* _PROBLEM STATEMENT_:
Below are the records. Retype exactly the lines between the lines holding "## Structure et les données du projet" and "## Quelques détails sur les données", inclusive.

AVAILABLE RECORDS Start Marker

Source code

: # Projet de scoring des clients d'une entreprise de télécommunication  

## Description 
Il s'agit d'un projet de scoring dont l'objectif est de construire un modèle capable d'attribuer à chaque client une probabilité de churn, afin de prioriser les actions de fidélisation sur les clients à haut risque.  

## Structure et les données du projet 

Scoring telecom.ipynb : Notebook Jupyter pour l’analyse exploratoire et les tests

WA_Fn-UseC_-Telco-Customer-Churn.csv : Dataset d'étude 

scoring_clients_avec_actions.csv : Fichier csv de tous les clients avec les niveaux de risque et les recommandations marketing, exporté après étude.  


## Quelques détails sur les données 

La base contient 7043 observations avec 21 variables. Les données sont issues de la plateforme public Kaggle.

AVAILABLE RECORDS End Marker

* _ANSWER BELOW_:
## Structure et les données du projet 

Scoring telecom.ipynb : Notebook Jupyter pour l’analyse exploratoire et les tests

WA_Fn-UseC_-Telco-Customer-Churn.csv : Dataset d'étude 

scoring_clients_avec_actions.csv : Fichier csv de tous les clients avec les niveaux de risque et les recommandations marketing, exporté après étude.  


## Quelques détails sur les données 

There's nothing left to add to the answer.